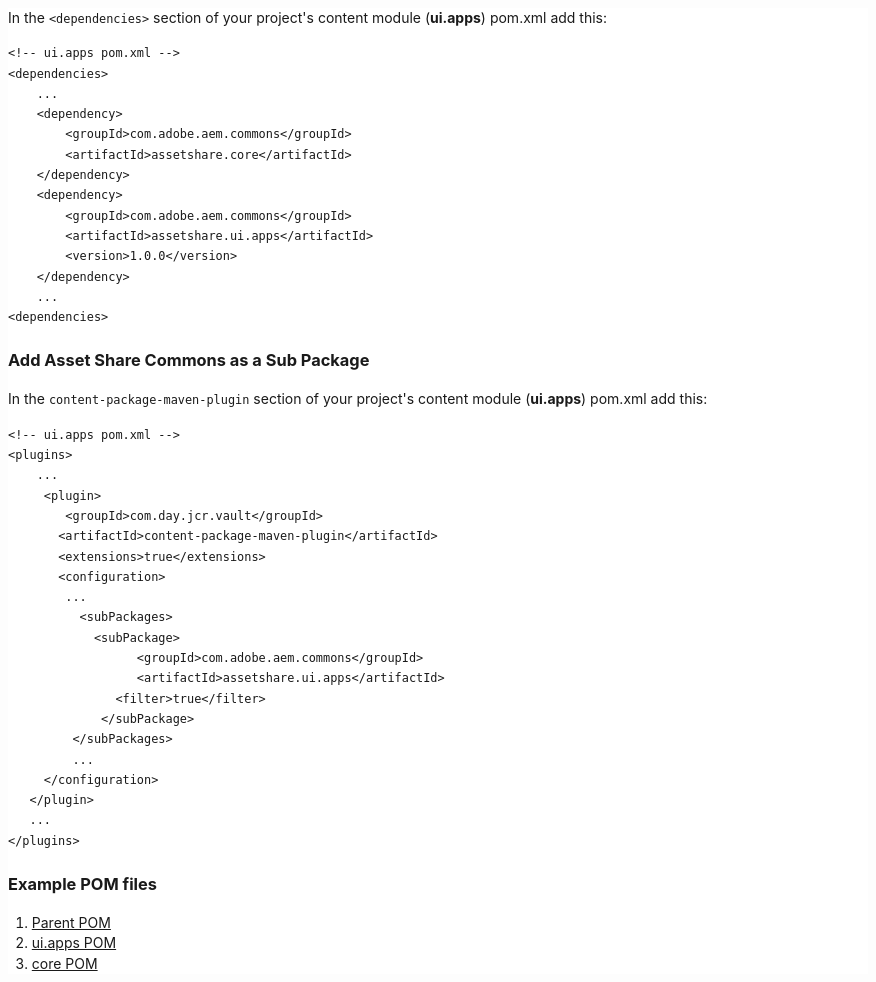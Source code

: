 In the `<dependencies>` section of your project's content module (**ui.apps**) pom.xml add this:

```
<!-- ui.apps pom.xml -->
<dependencies>
	...
	<dependency>
		<groupId>com.adobe.aem.commons</groupId>
  		<artifactId>assetshare.core</artifactId>
 	</dependency>
 	<dependency>
		<groupId>com.adobe.aem.commons</groupId>
		<artifactId>assetshare.ui.apps</artifactId>
  		<version>1.0.0</version>
	</dependency>
	...
<dependencies>
```

### Add Asset Share Commons as a Sub Package

In the `content-package-maven-plugin` section of your project's content module (**ui.apps**) pom.xml add this:

```
<!-- ui.apps pom.xml -->
<plugins>
	...
     <plugin>
     	<groupId>com.day.jcr.vault</groupId>
       <artifactId>content-package-maven-plugin</artifactId>
       <extensions>true</extensions>
       <configuration>
       	...
          <subPackages>
          	<subPackage>
             	  <groupId>com.adobe.aem.commons</groupId>
  				  <artifactId>assetshare.ui.apps</artifactId>
               <filter>true</filter>
             </subPackage>
         </subPackages>
         ...
     </configuration>
   </plugin>
   ...
</plugins>
```

### Example POM files

1. [Parent POM](https://github.com/godanny86/sample-assetshare/blob/master/pom.xml)
2. [ui.apps POM](https://github.com/godanny86/sample-assetshare/blob/master/ui.apps/pom.xml)
3. [core POM](https://github.com/godanny86/sample-assetshare/blob/master/core/pom.xml)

===============

WHAT YOU WILL DO: Would you set down the entries exactly as given, minus their pictures?

ANSWER SPACE:
Source code

: In the `<dependencies>` section of your project's content module (**ui.apps**) pom.xml add this:

```
<!-- ui.apps pom.xml -->
<dependencies>
	...
	<dependency>
		<groupId>com.adobe.aem.commons</groupId>
  		<artifactId>assetshare.core</artifactId>
 	</dependency>
 	<dependency>
		<groupId>com.adobe.aem.commons</groupId>
		<artifactId>assetshare.ui.apps</artifactId>
  		<version>1.0.0</version>
	</dependency>
	...
<dependencies>
```

### Add Asset Share Commons as a Sub Package

In the `content-package-maven-plugin` section of your project's content module (**ui.apps**) pom.xml add this:

```
<!-- ui.apps pom.xml -->
<plugins>
	...
     <plugin>
     	<groupId>com.day.jcr.vault</groupId>
       <artifactId>content-package-maven-plugin</artifactId>
       <extensions>true</extensions>
       <configuration>
       	...
          <subPackages>
          	<subPackage>
             	  <groupId>com.adobe.aem.commons</groupId>
  				  <artifactId>assetshare.ui.apps</artifactId>
               <filter>true</filter>
             </subPackage>
         </subPackages>
         ...
     </configuration>
   </plugin>
   ...
</plugins>
```

### Example POM files

1. [Parent POM](https://github.com/godanny86/sample-assetshare/blob/master/pom.xml)
2. [ui.apps POM](https://github.com/godanny86/sample-assetshare/blob/master/ui.apps/pom.xml)
3. [core POM](https://github.com/godanny86/sample-assetshare/blob/master/core/pom.xml)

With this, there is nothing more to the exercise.